All of a sudden the boat split apart like ribs. I saw the boat become a ribcage. What do you do? For one or two more strokes, I tried to get back to the shore but I was quickly up to my knees in water. I thought to myself at that moment, “You’re fucked.”

I took the paddles and threw them out of the way, and the boat went down. It was like God and the spirits had blown the boat apart. The reason I threw the oars to the side is because I didn’t want to get caught in the undercurrent of the boat submerging. It would have pulled me down with it but I dove off to the side, too. I had been trying to row with the boat down to my knees, and then the next thing I knew I was swimming.

It was getting dark, and I was at least three quarters of a mile out to sea with no lights. I started to swim and thought to myself, “I can make it back. I’m pretty sure I can swim that far.” The problem was that, as it got darker, it was very hard to see the shore. There was also the issue of the tide coming at me and taking me out to sea. I thought to myself that this was how I was going to die.

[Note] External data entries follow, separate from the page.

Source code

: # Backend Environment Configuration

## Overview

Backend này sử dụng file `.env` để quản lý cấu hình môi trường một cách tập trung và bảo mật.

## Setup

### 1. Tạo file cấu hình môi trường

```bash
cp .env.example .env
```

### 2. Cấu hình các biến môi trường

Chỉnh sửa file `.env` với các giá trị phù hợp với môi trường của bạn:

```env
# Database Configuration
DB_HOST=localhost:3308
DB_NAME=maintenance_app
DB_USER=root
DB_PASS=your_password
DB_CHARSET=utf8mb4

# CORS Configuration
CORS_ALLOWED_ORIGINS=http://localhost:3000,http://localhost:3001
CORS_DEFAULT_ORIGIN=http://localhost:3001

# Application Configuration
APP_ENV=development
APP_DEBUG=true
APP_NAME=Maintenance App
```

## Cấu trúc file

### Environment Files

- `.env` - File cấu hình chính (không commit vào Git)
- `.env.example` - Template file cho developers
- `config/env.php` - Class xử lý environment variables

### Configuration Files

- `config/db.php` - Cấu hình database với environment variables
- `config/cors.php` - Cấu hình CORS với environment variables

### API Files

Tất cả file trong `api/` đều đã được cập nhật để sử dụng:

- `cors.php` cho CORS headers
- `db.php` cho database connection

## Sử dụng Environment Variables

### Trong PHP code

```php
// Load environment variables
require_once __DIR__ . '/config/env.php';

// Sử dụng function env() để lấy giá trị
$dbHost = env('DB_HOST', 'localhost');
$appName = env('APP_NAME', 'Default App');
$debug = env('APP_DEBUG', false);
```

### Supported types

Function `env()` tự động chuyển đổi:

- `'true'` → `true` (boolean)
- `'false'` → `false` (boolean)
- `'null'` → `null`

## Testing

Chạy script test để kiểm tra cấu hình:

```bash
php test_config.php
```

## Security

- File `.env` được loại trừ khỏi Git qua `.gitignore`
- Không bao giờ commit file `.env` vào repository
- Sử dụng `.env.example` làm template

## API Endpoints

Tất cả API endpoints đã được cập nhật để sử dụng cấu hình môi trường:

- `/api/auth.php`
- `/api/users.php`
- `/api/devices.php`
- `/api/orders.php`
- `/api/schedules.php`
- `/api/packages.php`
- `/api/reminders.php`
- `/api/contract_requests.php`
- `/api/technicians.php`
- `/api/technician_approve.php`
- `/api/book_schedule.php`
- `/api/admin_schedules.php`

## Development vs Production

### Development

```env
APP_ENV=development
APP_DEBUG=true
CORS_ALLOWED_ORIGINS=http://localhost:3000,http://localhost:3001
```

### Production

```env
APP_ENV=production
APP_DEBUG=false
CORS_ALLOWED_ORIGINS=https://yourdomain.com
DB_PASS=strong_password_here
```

Would I swim until I couldn’t swim anymore, like Eddie Aikau, a famous surfer who was lost at sea in a boating accident? He was trying to sail from Tahiti to Hawaii, but his boat capsized from bad weather. He took a surfboard and tried to paddle to get help, but was never seen or heard from again. The Hawaaian surf community will always honor him. Every year they hold a contest called The Eddie.

I was in the water, swimming underneath this beautiful moon, and started to relax. For a second, I thought I should probably just drown myself. Then I realized that’s not me. I don’t just quit and I wasn’t going to do it then. I decided to swim until I couldn’t swim anymore. I started to get nervous thinking that a shark could eat me, but it might be alright because it’s the cycle of life. There was a moment when I cried out to God. I literally cried out “God!” There was no answer. As a Jewish man, I’ll tell you that I cried out to Jesus next.

Suddenly, I saw a light sweeping across the water. It was a search committee. They had sent out a boat to rescue me. It was pitch black at that point but they were about a quarter of a mile away. I started to scream at them but they didn’t hear or see me. They went back to shore and started making preparations for my funeral and obituary. That’s how long I was out there. They organized a search committee that went out there and was unsuccessful.

At that point, I didn’t even know where the land was. I was just swimming and trying to enjoy my death, rather than panicking. I was doing a backstroke at the time. I looked over my shoulder, and it was as if I had gone through a timewarp. I saw the shore and was less than a quarter-mile away. I had been placed in the position to get back on the shore, when just five seconds before that I couldn’t see it. I’m forever thankful to Jesus Christ for saving my life. I am the first to testify to you that he saved me.

The next thing I had to do was get onto shore. I had placed on the part of the island that the surfers call Fool’s Gold. It looks like you can catch great waves over there, but it’s foolish because it’s just exposed rocks and reefs—so nobody surfs there. I knew that, but I was so tired that I said to myself, “Just do it.” I started swimming until a wave picked me up and dropped me. I took on what must have been 50-100 sharp stabs from sea urchin that were growing on the reef. When you hit them, they break off. They can grow into your body until you become a human aquarium. You have to pick them all out or immediately piss on them.

So there I was. I got hammered onto Fool’s Gold two or three times. Every time it happened, I screamed in pain. I finally got onto my feet on the shore and made my way back to the hotel. People couldn’t believe I was there because they thought I was dead. All of the men whipped out their cocks and pissed on me. Let me tell you, it felt pretty damn good.